As a hobby, John has also developed his artistic side and produces beautiful artwork. Here’s a sample that has a prominent spot in my baseball-themed office.
A few years ago, John put out his biography titled “Fastball John”. It was very well received and sold so many copies that the publisher has now made the book available in hardcover through Amazon books. It is a great read for a baseball fan.
In a recent visit, we explored the category of “Quadruple A” (AAAA) ballplayers and how AAA teams can be a stepping stone to the majors for young players and the last chance for glory when it comes to veterans. This time, we’ll look deeper into one of the most famous AAA leagues in the history of the game…the Pacific Coast League.
The PCL has been in existence for over a hundred years and was the breeding ground for many all-time greats. Joe DiMaggio played for the San Francisco Seals from 1933-35; Ted Williams was a San Diego Padre in 1937 and Joe’s Brother Dom was also a Seal in 1939 before becoming the Red Sox CF for over a decade. In 1952, the league was given the classification of “Open”, a plan to have it become a tier above AAA with the hope of becoming a third major league. That dream faded when Walter O’Malley & Horace Stoneham moved their teams to the West Coast in 1958 but during those few years, the best baseball west of St. Louis took place in cities like Portland, Sacramento and Vancouver.
For this visit, we’ll take the baseball time machine back to 1957 and look at the last true glory year of the PCL. There were eight teams and they played a 168-game schedule. The Seals won the pennant with 101 victories, while the Vancouver Mounties were a close second with 97 and the Hollywood Stars chipped in with 94 to finish third. Utilizing the help of baseball-reference.com, let’s look at the top hitters & pitchers from that historic season…
Steve Bilko, Los Angeles Angels – was the Babe Ruth of the league with 56 HR’s, 140 RBI’s and 1.071 OPS. He got some big league stops with the Cardinals, Dodgers and others, but his glory days were in the PCL.

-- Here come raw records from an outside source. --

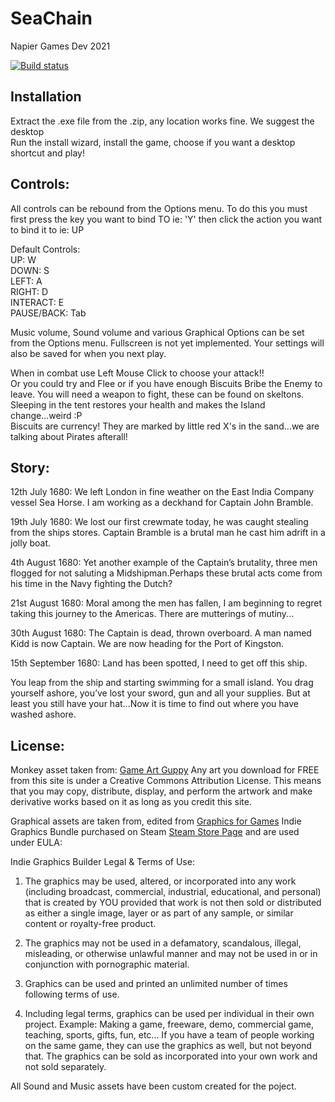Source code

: # SeaChain
 Napier Games Dev 2021

[![Build status](https://ci.appveyor.com/api/projects/status/1vqorpkfuthycws8?svg=true)](https://ci.appveyor.com/project/Vvaridus/seachain)


## Installation
Extract the .exe file from the .zip, any location works fine. We suggest the desktop\
Run the install wizard, install the game, choose if you want a desktop shortcut and play!

## Controls: 
All controls can be rebound from the Options menu. To do this you must first press the key you want to bind TO ie: 'Y' then click the action you want to bind it to ie: UP
   
   Default Controls:\
         UP: W\
       DOWN: S\
       LEFT: A\
      RIGHT: D\
   INTERACT: E\
 PAUSE/BACK: Tab
 
 Music volume, Sound volume and various Graphical Options can be set from the Options menu. Fullscreen is not yet implemented. 
 Your settings will also be saved for when you next play.
  
  
   When in combat use Left Mouse Click to choose your attack!!\
   Or you could try and Flee or if you have enough Biscuits Bribe the Enemy to leave.
   You will need a weapon to fight, these can be found on skeltons.\
   Sleeping in the tent restores your health and makes the Island change...weird :P\
   Biscuits are currency! They are marked by little red X's in the sand...we are talking about Pirates afterall!
  
## Story:		
		
   12th July 1680: 
   We left London in fine weather on the East India Company vessel Sea Horse. I am working as a deckhand for Captain John Bramble.
   
   19th July 1680: 
   We lost our first crewmate today, he was caught stealing from the ships stores. Captain Bramble is a brutal man he cast him adrift in a jolly boat.
   
   4th August 1680: 
   Yet another example of the Captain’s brutality, three men flogged for not saluting a Midshipman.Perhaps these brutal acts come from his time in the Navy fighting the Dutch?
   
   21st August 1680: 
   Moral among the men has fallen, I am beginning to regret taking this journey to the Americas. There are mutterings of mutiny...
   
   30th August 1680: 
   The Captain is dead, thrown overboard. A man named Kidd is now Captain. We are now heading for the Port of Kingston.
   
   15th September 1680: 
   Land has been spotted, I need to get off this ship.
   
   You leap from the ship and starting swimming for a small island. You drag yourself ashore, you’ve lost your sword, gun and all your supplies. 
   But at least you still have  your hat...Now it is time to find out where you have washed ashore.
   
  ## License:
   Monkey asset taken from: [Game Art Guppy](http://Gameartguppy.com)
   Any art you download for FREE from this site is under a Creative Commons Attribution License. This means that you may copy, distribute, display, 
   and perform the artwork and make derivative works based on it as long as you credit this site. 
    
   Graphical assets are taken from, edited from [Graphics for Games](http://graphicsforgames.com) Indie Graphics Bundle purchased on Steam 
   [Steam Store Page](https://store.steampowered.com/app/281900/Indie_Graphics_Bundle__Royalty_Free_Sprites)
   and are used under EULA:
    
   Indie Graphics Builder Legal & Terms of Use:

1. The graphics may be used, altered, or incorporated into any work (including broadcast, commercial, industrial, educational, and personal) that is created by YOU provided that work is not then sold or distributed as either a single image, layer or as part of any sample, or similar content or royalty-free product.

2. The graphics may not be used in a defamatory, scandalous, illegal, misleading, or otherwise unlawful manner and may not be used in or in conjunction with pornographic material.

3. Graphics can be used and printed an unlimited number of times following terms of use.

4. Including legal terms, graphics can be used per individual in their own project. Example: Making a game, freeware, demo, commercial game, teaching, sports, gifts, fun, etc… If you have a team of people working on the same game, they can use the graphics as well, but not beyond that. The graphics can be sold as incorporated into your own work and not sold separately.

All Sound and Music assets have been custom created for the poject.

Preston Ward, Padres – hit .330 with 22 HR’s in his age-29 season. His best major league campaign was ’58, when he hit .284 with the Indians & Athletics. He had over 2,000 major league AB’s over parts of nine seasons.
Joe Taylor, Seattle Rainiers – was 31 at the time and contributed 22 HR’s and a .305 BA. He had less than 300 MLB AB’s and hit .249.
Bert Hamric, Angels – had 19 HR’s and 11 SB’s to go with his .291 BA. His big league career consisted of one hit in 11 AB’s.
Bob Lennon, Padres – a .309 BA and .885 OPS was impressive. In the majors, he was 13-for-79 (.165 BA).
Dave Pope, Padres – already 36, he was still playing the game well with 18 HR’s and a .313 BA. In 551 big league AB’s, he only hit 12 HR’s.
Ken Aspromonte, Seals – one of the younger players at age 25, he hit .334 with 73 RBI’s. The following season, he was the starting 2B for the Washington Senators.
Fran Kellert, Seals – at age 32, he hit 22 HR’s and batted .308. His major league career was over at this point with a .231 BA in parts of four seasons.
Spider Jorgensen, Mounties – a grizzled veteran at age 37, he still hit .291 with 16 HR’s. He was the Dodgers regular 3B in 1947, the year that Jackie Robinson debuted.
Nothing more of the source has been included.